Fig. 51.—Albert Gate.
Garden seats were also made entirely of lead. There are six lead seats at Castle Hill, North Devon; they are large square boxes with heavy “classic” forms, the top and ends imitating the folds of drapery. At Chiswick similar seats in every way were sculptured in stone. These show how lead should not be used.
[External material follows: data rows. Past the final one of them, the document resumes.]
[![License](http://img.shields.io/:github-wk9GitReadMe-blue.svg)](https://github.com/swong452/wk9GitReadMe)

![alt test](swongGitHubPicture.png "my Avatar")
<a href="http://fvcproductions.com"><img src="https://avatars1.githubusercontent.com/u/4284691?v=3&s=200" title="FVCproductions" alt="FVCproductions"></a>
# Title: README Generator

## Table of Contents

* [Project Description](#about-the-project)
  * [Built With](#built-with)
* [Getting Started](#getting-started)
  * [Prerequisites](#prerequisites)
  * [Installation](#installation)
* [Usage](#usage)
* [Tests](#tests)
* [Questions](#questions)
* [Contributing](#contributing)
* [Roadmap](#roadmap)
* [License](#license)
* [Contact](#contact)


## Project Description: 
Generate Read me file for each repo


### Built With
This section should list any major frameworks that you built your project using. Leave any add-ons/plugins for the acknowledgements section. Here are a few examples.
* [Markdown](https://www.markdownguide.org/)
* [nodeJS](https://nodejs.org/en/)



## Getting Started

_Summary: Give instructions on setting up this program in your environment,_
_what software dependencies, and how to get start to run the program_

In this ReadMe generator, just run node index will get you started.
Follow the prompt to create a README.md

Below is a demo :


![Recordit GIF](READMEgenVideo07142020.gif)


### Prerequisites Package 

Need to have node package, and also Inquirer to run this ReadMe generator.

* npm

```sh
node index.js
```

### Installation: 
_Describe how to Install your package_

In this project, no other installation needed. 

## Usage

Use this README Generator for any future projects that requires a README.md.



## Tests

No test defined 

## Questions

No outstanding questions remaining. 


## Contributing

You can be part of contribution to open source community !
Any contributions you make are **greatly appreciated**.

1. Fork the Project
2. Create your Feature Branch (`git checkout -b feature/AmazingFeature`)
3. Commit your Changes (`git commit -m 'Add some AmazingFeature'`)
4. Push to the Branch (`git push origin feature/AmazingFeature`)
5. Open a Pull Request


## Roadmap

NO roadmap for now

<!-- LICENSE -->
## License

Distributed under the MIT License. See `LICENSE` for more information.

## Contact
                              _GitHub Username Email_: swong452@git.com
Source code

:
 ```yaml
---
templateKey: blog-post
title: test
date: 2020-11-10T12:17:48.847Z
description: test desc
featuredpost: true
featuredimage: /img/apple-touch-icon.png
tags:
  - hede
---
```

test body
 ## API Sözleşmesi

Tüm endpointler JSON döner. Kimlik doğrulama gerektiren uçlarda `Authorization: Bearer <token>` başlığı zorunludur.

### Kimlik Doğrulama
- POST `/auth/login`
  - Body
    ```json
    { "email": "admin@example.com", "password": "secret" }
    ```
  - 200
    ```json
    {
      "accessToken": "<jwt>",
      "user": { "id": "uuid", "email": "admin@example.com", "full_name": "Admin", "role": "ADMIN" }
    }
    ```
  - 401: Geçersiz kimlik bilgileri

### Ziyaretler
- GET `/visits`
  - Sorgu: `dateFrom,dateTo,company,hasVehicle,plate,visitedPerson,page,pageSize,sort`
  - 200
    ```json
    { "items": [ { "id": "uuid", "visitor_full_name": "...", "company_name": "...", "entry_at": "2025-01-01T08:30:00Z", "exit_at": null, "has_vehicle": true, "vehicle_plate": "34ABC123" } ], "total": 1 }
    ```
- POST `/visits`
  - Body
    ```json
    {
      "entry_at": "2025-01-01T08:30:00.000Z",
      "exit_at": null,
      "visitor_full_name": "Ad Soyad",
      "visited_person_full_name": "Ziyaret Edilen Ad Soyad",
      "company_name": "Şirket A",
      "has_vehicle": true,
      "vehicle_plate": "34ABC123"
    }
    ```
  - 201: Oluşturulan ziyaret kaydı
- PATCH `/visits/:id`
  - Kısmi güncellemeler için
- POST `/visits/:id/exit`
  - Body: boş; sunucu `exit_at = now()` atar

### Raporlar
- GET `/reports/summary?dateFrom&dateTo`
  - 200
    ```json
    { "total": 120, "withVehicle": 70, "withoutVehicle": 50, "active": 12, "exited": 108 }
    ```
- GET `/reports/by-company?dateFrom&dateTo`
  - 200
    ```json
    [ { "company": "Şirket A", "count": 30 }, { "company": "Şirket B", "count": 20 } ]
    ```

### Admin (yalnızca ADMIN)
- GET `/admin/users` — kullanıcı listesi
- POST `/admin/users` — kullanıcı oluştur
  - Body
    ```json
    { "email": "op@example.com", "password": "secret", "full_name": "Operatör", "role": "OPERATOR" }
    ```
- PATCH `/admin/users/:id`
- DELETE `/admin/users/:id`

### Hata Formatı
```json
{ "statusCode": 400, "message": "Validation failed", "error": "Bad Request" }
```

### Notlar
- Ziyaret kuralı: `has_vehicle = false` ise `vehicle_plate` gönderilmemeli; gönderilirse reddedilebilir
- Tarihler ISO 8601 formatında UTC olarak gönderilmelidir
Fig. 52.—Vase on Gate Pier, Knole.
At Castle Hill are also several greyhounds; they are particularly lively and well modelled and suitable for their purpose as guards to the gates. Gate piers are most inviting pedestals for leaden imagery. At Albert Gate, Hyde Park, there are two beautiful [lead] [stags]—another pair of them are at Loughton in Essex; no more appropriate English park gate could well be thought of. At Carshalton, Surrey, where a park was enclosed by Thomas Scawen, the great gate pillars of the entrance have large boldly modelled statues of Diana and Actæon, the date 1726. The little Cupids that stand out of the ivy that covers the piers at Temple Dinsley are sketched in [Fig. 53].
Fig. 53.—Temple Dinsley.
Perhaps the finest gate pier groups are those to the Flower Pot Gate at Hampton Court, where Cupids uphold a basket of flowers. These able pieces of work are not generally known for lead, because, like so many figures and vases, they have been painted and sanded to imitate stone.